John Rolling Ridge had a brother named Aeneas Ridge who was a very young boy when his father was murdered. As an adult, Aeneas married a white woman who was kin to the John Danforth and William C. Price families in the Springfield area. William Price had served as the U.S. Treasurer under President James Buchanan and the Danforths were a prominent Greene County family.
After his father’s death, Aeneas grew up in Arkansas where he would practice medicine until his early death at the age of 25.
One of his sons, Aeneas Ridge, Jr. was born the same year his father died. He and his mother lived for a while with the Danforths near Springfield. When Aeneas, Jr. was 10, he lived for a time with his great-uncle, Stand Watie. As a young man he became a school teacher in Indian Territory.

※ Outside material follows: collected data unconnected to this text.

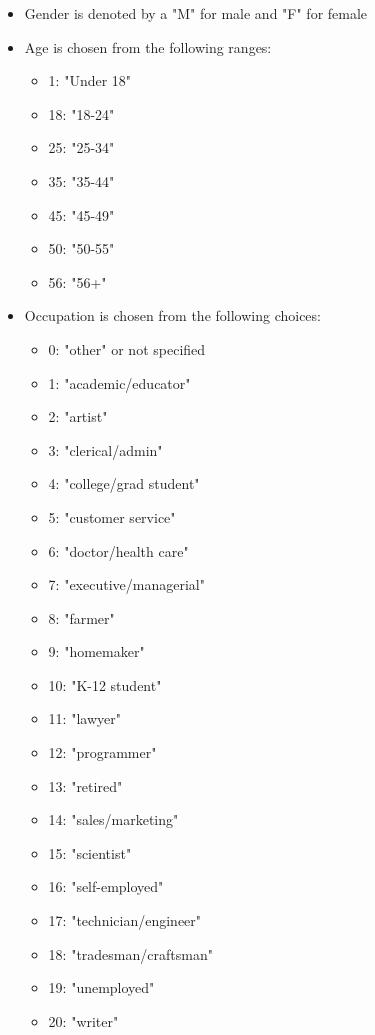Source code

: \documentclass[11pt]{article}
\providecommand{\tightlist}{%
      \setlength{\itemsep}{0pt}\setlength{\parskip}{0pt}}
\begin{document}
\begin{itemize}
\item
  Gender is denoted by a "M" for male and "F" for female
\item
  Age is chosen from the following ranges:

  \begin{itemize}
  \tightlist
  \item
    1: "Under 18"
  \item
    18: "18-24"
  \item
    25: "25-34"
  \item
    35: "35-44"
  \item
    45: "45-49"
  \item
    50: "50-55"
  \item
    56: "56+"
  \end{itemize}
\item
  Occupation is chosen from the following choices:

  \begin{itemize}
  \tightlist
  \item
    0: "other" or not specified
  \item
    1: "academic/educator"
  \item
    2: "artist"
  \item
    3: "clerical/admin"
  \item
    4: "college/grad student"
  \item
    5: "customer service"
  \item
    6: "doctor/health care"
  \item
    7: "executive/managerial"
  \item
    8: "farmer"
  \item
    9: "homemaker"
  \item
    10: "K-12 student"
  \item
    11: "lawyer"
  \item
    12: "programmer"
  \item
    13: "retired"
  \item
    14: "sales/marketing"
  \item
    15: "scientist"
  \item
    16: "self-employed"
  \item
    17: "technician/engineer"
  \item
    18: "tradesman/craftsman"
  \item
    19: "unemployed"
  \item
    20: "writer"
  \end{itemize}
\end{itemize}
\end{document}
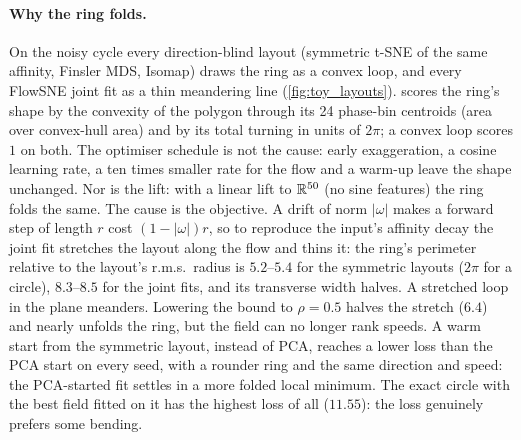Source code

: \paragraph{Why the ring folds.}
\label{app:fold}
On the noisy cycle every direction-blind layout (symmetric t-SNE of the
same affinity, Finsler MDS, Isomap) draws the ring as a convex loop, and
every FlowSNE joint fit as a thin meandering line (\cref{fig:toy_layouts}).
 scores the ring's shape by the convexity of the polygon
through its 24 phase-bin centroids (area over convex-hull area) and by its
total turning in units of $2\pi$; a convex loop scores $1$ on both. The
optimiser schedule is not the cause: early exaggeration, a cosine learning
rate, a ten times smaller rate for the flow and a warm-up leave the shape
unchanged. Nor is the lift: with a linear lift to $\mathbb{R}^{50}$ (no sine
features) the ring folds the same. The cause is the objective. A drift of
norm $|\omega|$ makes a forward step of length $r$ cost $(1-|\omega|)r$,
so to reproduce the input's affinity decay the joint fit stretches the
layout along the flow and thins it: the ring's perimeter relative to the
layout's r.m.s.\ radius is $5.2$--$5.4$ for the symmetric layouts
($2\pi$ for a circle), $8.3$--$8.5$ for the joint fits, and its
transverse width halves. A stretched loop in the plane meanders. Lowering
the bound to $\rho=0.5$ halves the stretch ($6.4$) and nearly unfolds the
ring, but the field can no longer rank speeds. A warm start from the
symmetric layout, instead of PCA, reaches a lower loss than the PCA start
on every seed, with a rounder ring and the same direction and speed: the
PCA-started fit settles in a more folded local minimum. The exact circle
with the best field fitted on it has the highest loss of all
($11.55$): the loss genuinely prefers some bending.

On July 10, 1882, while drinking with friends on the Grand River, he shot a black man. He was arrested but skipped bail and fled to the Ozarks where he worked for his mother’s cousin, Joe Danforth, at his mill on Petelo Creek in Christian County. On June 12, 1883, Special U.S. Deputy Marshal J.G. White of Greenfield, and three others approached the mill under cover of the surrounding woods.
When the posse announced themselves, Aeneas Jr. pulled out his revolver and began firing. The posse returned fire and Aeneas Jr.’s life ended at 23 years.
In August, a grand jury convened in Christian County issued murder warrants for the posse members. The resulting trial in Ozark in March of 1884 included the victim’s cousin, Elias Boudinot, Jr., working with the prosecution, but the jury acquitted the posse.
While Aeneas Jr. did not die because of the Blood Law, his was the last in a series of killings that plagued the Ridge family through several generations.